Resumo do artigo Neoconstitucionalismo e Constitucionalização do Direito de Luis Roberto Barroso
O artigo procura estudar as causas e os efeitos das transformações ocorridas no direito constitucional contemporâneo, lançando sobre elas uma visão positiva e construtiva
NEOCONSTITUCIONALISMO E TRANSFORMAÇÕES DO DIREITO CONSTITUCIONAL CONTEMPORÂNEO
- Trajetória percorrida pelo direito constitucional nas últimas décadas, na Europa e no Brasil, levando em conta três marcos fundamentais: o histórico, o teórico e o filosófico
- Marco Histórico (do novo direito constitucional)
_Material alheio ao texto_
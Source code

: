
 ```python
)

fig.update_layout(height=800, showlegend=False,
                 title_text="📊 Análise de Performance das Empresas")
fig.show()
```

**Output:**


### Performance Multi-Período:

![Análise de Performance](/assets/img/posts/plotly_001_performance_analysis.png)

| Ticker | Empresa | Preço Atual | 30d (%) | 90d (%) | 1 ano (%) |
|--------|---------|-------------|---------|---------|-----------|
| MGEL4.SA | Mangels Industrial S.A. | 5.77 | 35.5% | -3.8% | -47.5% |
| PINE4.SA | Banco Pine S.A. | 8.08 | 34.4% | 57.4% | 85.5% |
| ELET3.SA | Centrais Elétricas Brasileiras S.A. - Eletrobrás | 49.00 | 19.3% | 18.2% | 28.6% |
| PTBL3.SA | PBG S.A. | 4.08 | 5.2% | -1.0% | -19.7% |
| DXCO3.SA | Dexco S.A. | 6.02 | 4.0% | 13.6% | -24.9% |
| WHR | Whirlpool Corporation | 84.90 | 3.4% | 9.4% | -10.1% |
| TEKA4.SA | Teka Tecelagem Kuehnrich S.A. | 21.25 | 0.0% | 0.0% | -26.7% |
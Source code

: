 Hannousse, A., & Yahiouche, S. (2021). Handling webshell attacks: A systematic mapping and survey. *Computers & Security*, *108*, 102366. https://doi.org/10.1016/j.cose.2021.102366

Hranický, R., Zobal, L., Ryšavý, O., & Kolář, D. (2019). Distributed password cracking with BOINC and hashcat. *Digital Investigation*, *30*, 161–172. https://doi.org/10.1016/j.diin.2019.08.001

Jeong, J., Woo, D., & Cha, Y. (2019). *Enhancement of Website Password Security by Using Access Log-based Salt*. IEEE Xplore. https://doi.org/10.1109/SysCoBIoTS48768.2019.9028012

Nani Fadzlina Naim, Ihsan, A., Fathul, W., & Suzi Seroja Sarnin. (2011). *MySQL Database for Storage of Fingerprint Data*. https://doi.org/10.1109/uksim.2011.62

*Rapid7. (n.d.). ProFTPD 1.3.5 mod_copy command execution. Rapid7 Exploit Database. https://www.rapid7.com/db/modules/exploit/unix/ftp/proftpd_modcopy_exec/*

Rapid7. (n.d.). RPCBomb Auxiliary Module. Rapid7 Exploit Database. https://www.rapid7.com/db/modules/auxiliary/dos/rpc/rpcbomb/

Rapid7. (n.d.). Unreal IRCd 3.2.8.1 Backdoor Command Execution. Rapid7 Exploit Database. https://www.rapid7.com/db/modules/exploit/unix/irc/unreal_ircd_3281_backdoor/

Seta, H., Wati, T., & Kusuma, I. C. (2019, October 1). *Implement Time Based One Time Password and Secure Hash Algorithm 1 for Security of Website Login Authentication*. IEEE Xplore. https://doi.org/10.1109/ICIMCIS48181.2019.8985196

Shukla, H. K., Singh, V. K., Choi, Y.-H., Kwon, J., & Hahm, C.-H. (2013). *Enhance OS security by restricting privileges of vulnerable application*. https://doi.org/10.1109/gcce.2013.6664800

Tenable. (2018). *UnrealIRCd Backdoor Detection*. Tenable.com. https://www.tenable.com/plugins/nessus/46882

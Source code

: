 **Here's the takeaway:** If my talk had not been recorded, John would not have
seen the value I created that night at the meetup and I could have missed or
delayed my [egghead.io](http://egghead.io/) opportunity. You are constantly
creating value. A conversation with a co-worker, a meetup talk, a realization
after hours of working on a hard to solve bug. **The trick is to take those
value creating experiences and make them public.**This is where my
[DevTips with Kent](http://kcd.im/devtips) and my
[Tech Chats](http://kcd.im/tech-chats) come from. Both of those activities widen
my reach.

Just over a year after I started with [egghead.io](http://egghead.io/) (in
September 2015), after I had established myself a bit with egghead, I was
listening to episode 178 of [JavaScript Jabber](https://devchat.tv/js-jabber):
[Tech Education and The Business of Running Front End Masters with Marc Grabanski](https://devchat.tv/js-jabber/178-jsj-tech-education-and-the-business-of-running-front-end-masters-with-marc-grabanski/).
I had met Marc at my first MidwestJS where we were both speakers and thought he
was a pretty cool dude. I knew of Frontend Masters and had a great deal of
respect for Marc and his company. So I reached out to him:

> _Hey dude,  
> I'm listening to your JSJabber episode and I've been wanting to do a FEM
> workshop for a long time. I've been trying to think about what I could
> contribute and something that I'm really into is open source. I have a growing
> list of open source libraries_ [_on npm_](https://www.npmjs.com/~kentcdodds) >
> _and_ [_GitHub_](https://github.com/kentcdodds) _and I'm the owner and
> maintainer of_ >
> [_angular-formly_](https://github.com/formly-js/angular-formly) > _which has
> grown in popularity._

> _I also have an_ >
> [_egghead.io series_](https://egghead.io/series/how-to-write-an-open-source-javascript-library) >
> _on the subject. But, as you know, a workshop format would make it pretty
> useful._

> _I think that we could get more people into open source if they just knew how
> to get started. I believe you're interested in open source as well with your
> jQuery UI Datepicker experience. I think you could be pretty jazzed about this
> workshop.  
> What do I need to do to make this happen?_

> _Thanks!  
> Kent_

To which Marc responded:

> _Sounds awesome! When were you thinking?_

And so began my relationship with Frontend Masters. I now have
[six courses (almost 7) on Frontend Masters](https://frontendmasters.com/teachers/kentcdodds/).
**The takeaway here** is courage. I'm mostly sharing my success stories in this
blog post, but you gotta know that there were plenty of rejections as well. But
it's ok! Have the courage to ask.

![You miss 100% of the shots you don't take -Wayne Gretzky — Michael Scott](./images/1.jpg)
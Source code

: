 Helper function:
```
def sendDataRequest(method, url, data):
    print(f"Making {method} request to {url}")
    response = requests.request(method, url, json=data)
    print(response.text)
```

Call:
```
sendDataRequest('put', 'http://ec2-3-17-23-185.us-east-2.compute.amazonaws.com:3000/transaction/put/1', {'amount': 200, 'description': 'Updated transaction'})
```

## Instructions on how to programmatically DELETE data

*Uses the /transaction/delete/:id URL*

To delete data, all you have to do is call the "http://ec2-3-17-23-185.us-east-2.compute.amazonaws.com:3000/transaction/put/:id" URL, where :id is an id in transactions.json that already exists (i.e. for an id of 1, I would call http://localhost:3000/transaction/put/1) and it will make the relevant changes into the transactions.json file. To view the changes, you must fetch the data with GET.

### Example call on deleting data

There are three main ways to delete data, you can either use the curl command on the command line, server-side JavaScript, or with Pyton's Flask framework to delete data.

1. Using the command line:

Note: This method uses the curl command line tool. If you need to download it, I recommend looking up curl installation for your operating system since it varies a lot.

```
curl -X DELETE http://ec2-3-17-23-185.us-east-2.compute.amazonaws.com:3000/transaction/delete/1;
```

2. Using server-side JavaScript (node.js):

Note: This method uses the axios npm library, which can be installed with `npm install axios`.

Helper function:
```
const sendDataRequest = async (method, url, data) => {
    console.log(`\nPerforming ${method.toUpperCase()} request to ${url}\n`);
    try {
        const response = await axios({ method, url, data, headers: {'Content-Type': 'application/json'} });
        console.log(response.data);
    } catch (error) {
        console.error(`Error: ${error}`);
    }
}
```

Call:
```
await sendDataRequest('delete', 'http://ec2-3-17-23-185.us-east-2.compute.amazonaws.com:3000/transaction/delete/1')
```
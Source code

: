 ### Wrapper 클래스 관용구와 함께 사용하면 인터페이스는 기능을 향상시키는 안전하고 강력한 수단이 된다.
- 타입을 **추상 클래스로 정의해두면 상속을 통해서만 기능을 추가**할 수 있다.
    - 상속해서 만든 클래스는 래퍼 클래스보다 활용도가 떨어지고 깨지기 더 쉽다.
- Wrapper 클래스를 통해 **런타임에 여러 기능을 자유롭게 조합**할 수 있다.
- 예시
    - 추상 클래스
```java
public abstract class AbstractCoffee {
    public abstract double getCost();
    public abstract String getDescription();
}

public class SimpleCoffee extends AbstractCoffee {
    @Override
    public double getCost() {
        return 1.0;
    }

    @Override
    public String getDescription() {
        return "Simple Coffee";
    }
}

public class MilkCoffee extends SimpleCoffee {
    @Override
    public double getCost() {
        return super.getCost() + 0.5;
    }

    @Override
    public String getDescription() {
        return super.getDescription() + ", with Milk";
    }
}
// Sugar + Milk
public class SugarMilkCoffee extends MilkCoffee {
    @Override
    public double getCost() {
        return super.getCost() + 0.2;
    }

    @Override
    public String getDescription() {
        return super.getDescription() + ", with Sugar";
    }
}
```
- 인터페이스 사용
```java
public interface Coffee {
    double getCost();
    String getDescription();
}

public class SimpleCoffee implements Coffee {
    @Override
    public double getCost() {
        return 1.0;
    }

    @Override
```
- Europa Continental: Constitucionalismo do pós guerra
- A principal referência no desenvolvimento do novo direito constitucional é a Lei Fundamental de Bonn (Constituição alemã[1]), de 1949, e, especialmente, a criação do Tribunal Constitucional Federal, instalado em 1951
- A segunda referência de destaque é a da Constituição da Itália, de 1947, e a subseqüente instalação da Corte Constitucional, em 1956
- Brasil: Constituição de 1988
- A Constituição foi capaz de promover, de maneira bem sucedida, a travessia do Estado brasileiro de um regime autoritário, intolerante e, por vezes, violento para um Estado democrático de direito
- Tem propiciado o mais longo período de estabilidade institucional da história republicana do país
- Sob a Constituição de 1988, o direito constitucional no Brasil passou da desimportância ao apogeu em menos de uma geração
- Europa Continental: Constitucionalismo do pós guerra
- Marco Filosófico
- Pós-positivismo
- A superação histórica do jusnaturalismo e o fracasso político do positivismo abriram caminho para um conjunto amplo e ainda inacabado de reflexões acerca do Direito, sua função social e sua interpretação
- O pós-positivismo busca ir além da legalidade estrita, mas não despreza o direito posto; procura empreender uma leitura moral do Direito, mas sem recorrer a categorias metafísicas
- Reaproximação entre direito e filosofia
- Marco teórico
- No plano teórico, três grandes transformações subverteram o conhecimento convencional relativamente à aplicação do direito constitucional:
- a) o reconhecimento de força normativa à Constituição;
- Atribuição à norma constitucional do status de norma jurídica
- Normas constitucionais são dotadas de imperatividade, que é atributo de todas as normas jurídicas, e sua inobservância há de deflagrar os mecanismos próprios de coação, de cumprimento forçado
- b) a expansão da jurisdição constitucional;
- Antes de 1945: Supremacia do Poder Legislativo (na maior parte da Europa)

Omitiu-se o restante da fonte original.